Roma - I falchi, da una parte e dall’altra, minacciavano sfracelli. Invece dalla festa di Atreju arrivato un ramoscello d’ulivo, e l’ala soft dei finiani si mostra ben contenta dei segnali di pace lanciati da Silvio Berlusconi.
Dentro Futuro e Libertà si aspettavano quelle parole di fiducia nella «lealtà» degli uomini che fanno capo al presidente della Camera, spiegano i pontieri che alla vigilia hanno avuto fitti contatti con lo stato maggiore Pdl: «Il premier ci aveva fatto sapere che avrebbe evitato di fare la faccia feroce, e avrebbe aperto nei nostri confronti alla vigilia del dibattito in aula». Un modo per rendere più facile il ricompattamento parlamentare della maggioranza, quando si dovranno votare i famosi «cinque punti» su cui si impegna il governo; e per isolare le voci più bellicose, che da un lato e dall’altro della barricata fomentano una rottura che nessuno - apparentemente - può permettersi ora.

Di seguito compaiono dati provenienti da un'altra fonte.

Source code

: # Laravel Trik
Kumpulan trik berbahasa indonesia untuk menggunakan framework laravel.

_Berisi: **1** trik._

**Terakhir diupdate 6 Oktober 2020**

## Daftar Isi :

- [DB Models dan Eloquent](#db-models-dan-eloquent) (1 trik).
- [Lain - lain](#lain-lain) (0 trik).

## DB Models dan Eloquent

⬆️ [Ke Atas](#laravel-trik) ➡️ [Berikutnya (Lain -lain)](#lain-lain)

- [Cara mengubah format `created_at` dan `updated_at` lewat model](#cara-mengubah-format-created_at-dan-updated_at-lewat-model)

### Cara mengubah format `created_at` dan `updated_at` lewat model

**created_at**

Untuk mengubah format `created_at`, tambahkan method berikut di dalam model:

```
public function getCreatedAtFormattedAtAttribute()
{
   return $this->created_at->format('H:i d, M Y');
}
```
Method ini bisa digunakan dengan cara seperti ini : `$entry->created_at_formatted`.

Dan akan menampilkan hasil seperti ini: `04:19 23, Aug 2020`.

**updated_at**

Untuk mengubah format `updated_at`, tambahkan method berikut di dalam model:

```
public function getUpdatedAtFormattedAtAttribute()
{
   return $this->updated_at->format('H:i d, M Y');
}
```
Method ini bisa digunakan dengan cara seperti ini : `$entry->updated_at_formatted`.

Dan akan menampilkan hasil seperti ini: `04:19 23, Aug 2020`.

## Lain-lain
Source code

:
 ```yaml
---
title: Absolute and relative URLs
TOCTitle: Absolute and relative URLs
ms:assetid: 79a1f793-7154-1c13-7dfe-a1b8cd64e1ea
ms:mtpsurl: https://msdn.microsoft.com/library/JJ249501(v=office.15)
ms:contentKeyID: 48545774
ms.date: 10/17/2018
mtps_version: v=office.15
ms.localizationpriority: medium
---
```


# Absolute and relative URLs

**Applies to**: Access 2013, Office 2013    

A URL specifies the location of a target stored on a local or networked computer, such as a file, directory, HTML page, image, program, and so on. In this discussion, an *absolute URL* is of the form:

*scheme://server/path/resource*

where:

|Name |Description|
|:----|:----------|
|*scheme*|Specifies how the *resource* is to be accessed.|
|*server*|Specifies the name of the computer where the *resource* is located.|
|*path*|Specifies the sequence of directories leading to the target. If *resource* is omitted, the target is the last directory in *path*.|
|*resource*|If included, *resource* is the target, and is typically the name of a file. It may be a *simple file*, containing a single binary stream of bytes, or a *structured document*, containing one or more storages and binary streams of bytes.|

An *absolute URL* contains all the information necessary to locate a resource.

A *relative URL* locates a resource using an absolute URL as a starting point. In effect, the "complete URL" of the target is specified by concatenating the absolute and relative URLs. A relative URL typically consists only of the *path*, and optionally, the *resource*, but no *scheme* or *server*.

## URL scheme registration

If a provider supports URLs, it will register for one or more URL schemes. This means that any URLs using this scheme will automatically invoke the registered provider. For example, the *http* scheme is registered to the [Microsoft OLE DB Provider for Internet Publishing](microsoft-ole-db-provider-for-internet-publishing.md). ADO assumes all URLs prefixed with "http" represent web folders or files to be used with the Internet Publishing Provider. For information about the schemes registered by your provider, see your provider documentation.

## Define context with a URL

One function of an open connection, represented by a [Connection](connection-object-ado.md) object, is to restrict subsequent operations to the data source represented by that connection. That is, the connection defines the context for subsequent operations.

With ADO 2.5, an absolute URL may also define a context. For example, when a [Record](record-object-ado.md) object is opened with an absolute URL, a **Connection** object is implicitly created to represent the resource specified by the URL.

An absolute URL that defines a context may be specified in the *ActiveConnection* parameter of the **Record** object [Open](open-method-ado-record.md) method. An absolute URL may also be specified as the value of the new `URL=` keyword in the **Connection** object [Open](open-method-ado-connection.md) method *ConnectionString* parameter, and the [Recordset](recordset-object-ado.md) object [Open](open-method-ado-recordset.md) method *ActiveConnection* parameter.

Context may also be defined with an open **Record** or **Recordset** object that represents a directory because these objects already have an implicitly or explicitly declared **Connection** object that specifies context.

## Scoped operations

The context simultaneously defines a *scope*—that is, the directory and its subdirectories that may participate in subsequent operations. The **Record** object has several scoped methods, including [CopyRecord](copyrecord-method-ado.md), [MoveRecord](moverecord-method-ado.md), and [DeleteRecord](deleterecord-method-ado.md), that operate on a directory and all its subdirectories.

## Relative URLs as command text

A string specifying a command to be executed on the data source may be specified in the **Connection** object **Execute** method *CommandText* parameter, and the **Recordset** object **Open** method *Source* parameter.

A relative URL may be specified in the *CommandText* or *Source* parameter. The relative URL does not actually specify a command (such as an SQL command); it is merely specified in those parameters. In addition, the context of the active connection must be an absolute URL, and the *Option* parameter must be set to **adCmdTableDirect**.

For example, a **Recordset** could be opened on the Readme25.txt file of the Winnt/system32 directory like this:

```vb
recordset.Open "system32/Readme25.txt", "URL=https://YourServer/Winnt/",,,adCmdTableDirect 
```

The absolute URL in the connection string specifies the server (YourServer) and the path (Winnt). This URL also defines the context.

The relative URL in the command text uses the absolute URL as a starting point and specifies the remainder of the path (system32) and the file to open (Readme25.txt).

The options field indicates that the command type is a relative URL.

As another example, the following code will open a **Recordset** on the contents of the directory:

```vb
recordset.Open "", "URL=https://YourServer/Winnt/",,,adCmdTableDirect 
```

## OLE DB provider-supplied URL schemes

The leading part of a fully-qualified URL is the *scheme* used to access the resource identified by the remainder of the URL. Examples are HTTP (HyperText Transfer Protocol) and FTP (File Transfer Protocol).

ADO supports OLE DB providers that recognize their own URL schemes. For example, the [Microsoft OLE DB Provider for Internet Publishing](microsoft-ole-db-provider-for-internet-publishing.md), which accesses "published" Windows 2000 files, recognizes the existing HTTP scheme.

Il ministro delle Politiche europee Andrea Ronchi, ad esempio, ha subito sottolineato i «toni apprezzabili» usati dal premier, che «ha evitato qualsiasi attacco frontale nei confronti di Fini» e, anzi, ha persino arginato con fermezza la salve di fischi che al solo evocare il nome del presidente della Camera si era subito levata dalla platea di giovani ex aennini, riunita a Roma nella kermesse organizzata ogni anno da Giorgia Meloni.
Per il portavoce Fli, Benedetto Della Vedova, dietro il buonismo berlusconiano c’è invece la presa d’atto di una impossibilità: «Il premier ha capito che la strategia dei ’316’ è fallimentare, e che chi lo spingeva a comprarsi un po’ di deputati per rimpiazzarci nel voto d’aula sbagliava clamorosamente», assicura. La maggioranza «autosufficiente» senza i finiani non esiste, spiega Della Vedova: «Piuttosto sono le nostre file che si ingrosseranno ancora». La prossima settimana, assicurano da Fli, almeno un paio di parlamentari potrebbero aggiungersi alla pattuglia finiana, incluso uno tolto al Pdl. Ergo, afferma il vice capogruppo di Fli, «se Berlusconi vuole sfuggire al ricatto permanente della Lega, deve poter contare su di noi e non su quattro venduti racimolati tra Udc e gruppuscoli vari». In cambio, come ha ribadito il capogruppo Italo Bocchino, i finiani sono pronti a votare un nuovo scudo processuale per il premier, a patto che la proposta sia formulata «in modo ragionevole». Il che lascia prevedere per il futuro larghi margini per estenuanti trattative. Ma intanto, nel breve periodo, si marcia apparentemente verso un appeasement. E lo si capisce dalla rassegnazione della Lega, che ripete «meglio Fini che Casini», e anche dai toni polemici verso Fini che si levano dall’opposizione: non solo le scontate critiche di Antonio Di Pietro, che sfida il presidente della Camera a «sfiduciare» un governo «criminale» se non vuole esserne «complice»; ma anche quelle di Pierluigi Bersani, che gli chiede «coerenza e concretezza, a cominciare dal rifiuto di ogni norma che discrimini i cittadini davanti alla giustizia».
Fini, d’altra parte, non ha alcuna intenzione di pagare il prezzo di una crisi col rischio di elezioni anticipate: piuttosto, vuole guadagnare tempo.